Start of Records
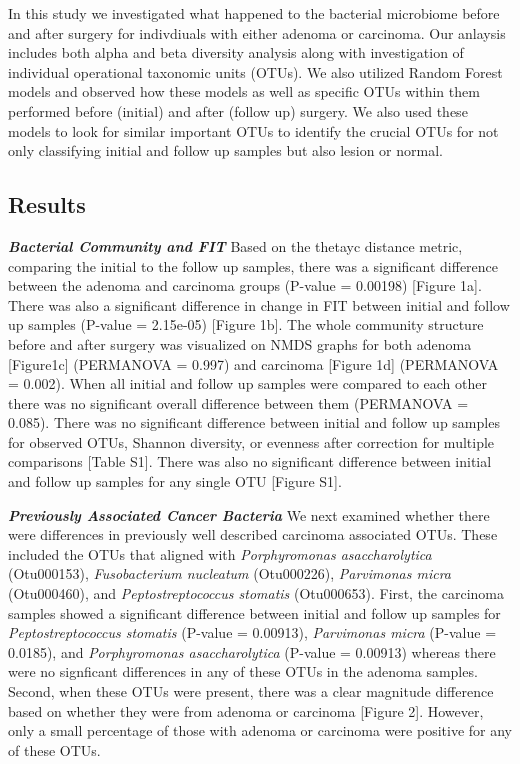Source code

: \documentclass[12pt,]{article}
\begin{document}
In this study we investigated what happened to the bacterial microbiome
before and after surgery for indivdiuals with either adenoma or
carcinoma. Our anlaysis includes both alpha and beta diversity analysis
along with investigation of individual operational taxonomic units
(OTUs). We also utilized Random Forest models and observed how these
models as well as specific OTUs within them performed before (initial)
and after (follow up) surgery. We also used these models to look for
similar important OTUs to identify the crucial OTUs for not only
classifying initial and follow up samples but also lesion or normal.

\newpage

\subsection{Results}\label{results}

\textbf{\emph{Bacterial Community and FIT}} Based on the thetayc
distance metric, comparing the initial to the follow up samples, there
was a significant difference between the adenoma and carcinoma groups
(P-value = 0.00198) {[}Figure 1a{]}. There was also a significant
difference in change in FIT between initial and follow up samples
(P-value = 2.15e-05) {[}Figure 1b{]}. The whole community structure
before and after surgery was visualized on NMDS graphs for both adenoma
{[}Figure1c{]} (PERMANOVA = 0.997) and carcinoma {[}Figure 1d{]}
(PERMANOVA = 0.002). When all initial and follow up samples were
compared to each other there was no significant overall difference
between them (PERMANOVA = 0.085). There was no significant difference
between initial and follow up samples for observed OTUs, Shannon
diversity, or evenness after correction for multiple comparisons
{[}Table S1{]}. There was also no significant difference between initial
and follow up samples for any single OTU {[}Figure S1{]}.

\textbf{\emph{Previously Associated Cancer Bacteria}} We next examined
whether there were differences in previously well described carcinoma
associated OTUs. These included the OTUs that aligned with
\emph{Porphyromonas asaccharolytica} (Otu000153), \emph{Fusobacterium
nucleatum} (Otu000226), \emph{Parvimonas micra} (Otu000460), and
\emph{Peptostreptococcus stomatis} (Otu000653). First, the carcinoma
samples showed a significant difference between initial and follow up
samples for \emph{Peptostreptococcus stomatis} (P-value = 0.00913),
\emph{Parvimonas micra} (P-value = 0.0185), and \emph{Porphyromonas
asaccharolytica} (P-value = 0.00913) whereas there were no signficant
differences in any of these OTUs in the adenoma samples. Second, when
these OTUs were present, there was a clear magnitude difference based on
whether they were from adenoma or carcinoma {[}Figure 2{]}. However,
only a small percentage of those with adenoma or carcinoma were positive
for any of these OTUs.
\end{document}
End of Records
Problem statement: Pictures stay out, but every record above is to be returned exactly.

Task solution:
Source code

: \documentclass[12pt,]{article}
\begin{document}
In this study we investigated what happened to the bacterial microbiome
before and after surgery for indivdiuals with either adenoma or
carcinoma. Our anlaysis includes both alpha and beta diversity analysis
along with investigation of individual operational taxonomic units
(OTUs). We also utilized Random Forest models and observed how these
models as well as specific OTUs within them performed before (initial)
and after (follow up) surgery. We also used these models to look for
similar important OTUs to identify the crucial OTUs for not only
classifying initial and follow up samples but also lesion or normal.

\newpage

\subsection{Results}\label{results}

\textbf{\emph{Bacterial Community and FIT}} Based on the thetayc
distance metric, comparing the initial to the follow up samples, there
was a significant difference between the adenoma and carcinoma groups
(P-value = 0.00198) {[}Figure 1a{]}. There was also a significant
difference in change in FIT between initial and follow up samples
(P-value = 2.15e-05) {[}Figure 1b{]}. The whole community structure
before and after surgery was visualized on NMDS graphs for both adenoma
{[}Figure1c{]} (PERMANOVA = 0.997) and carcinoma {[}Figure 1d{]}
(PERMANOVA = 0.002). When all initial and follow up samples were
compared to each other there was no significant overall difference
between them (PERMANOVA = 0.085). There was no significant difference
between initial and follow up samples for observed OTUs, Shannon
diversity, or evenness after correction for multiple comparisons
{[}Table S1{]}. There was also no significant difference between initial
and follow up samples for any single OTU {[}Figure S1{]}.

\textbf{\emph{Previously Associated Cancer Bacteria}} We next examined
whether there were differences in previously well described carcinoma
associated OTUs. These included the OTUs that aligned with
\emph{Porphyromonas asaccharolytica} (Otu000153), \emph{Fusobacterium
nucleatum} (Otu000226), \emph{Parvimonas micra} (Otu000460), and
\emph{Peptostreptococcus stomatis} (Otu000653). First, the carcinoma
samples showed a significant difference between initial and follow up
samples for \emph{Peptostreptococcus stomatis} (P-value = 0.00913),
\emph{Parvimonas micra} (P-value = 0.0185), and \emph{Porphyromonas
asaccharolytica} (P-value = 0.00913) whereas there were no signficant
differences in any of these OTUs in the adenoma samples. Second, when
these OTUs were present, there was a clear magnitude difference based on
whether they were from adenoma or carcinoma {[}Figure 2{]}. However,
only a small percentage of those with adenoma or carcinoma were positive
for any of these OTUs.
\end{document}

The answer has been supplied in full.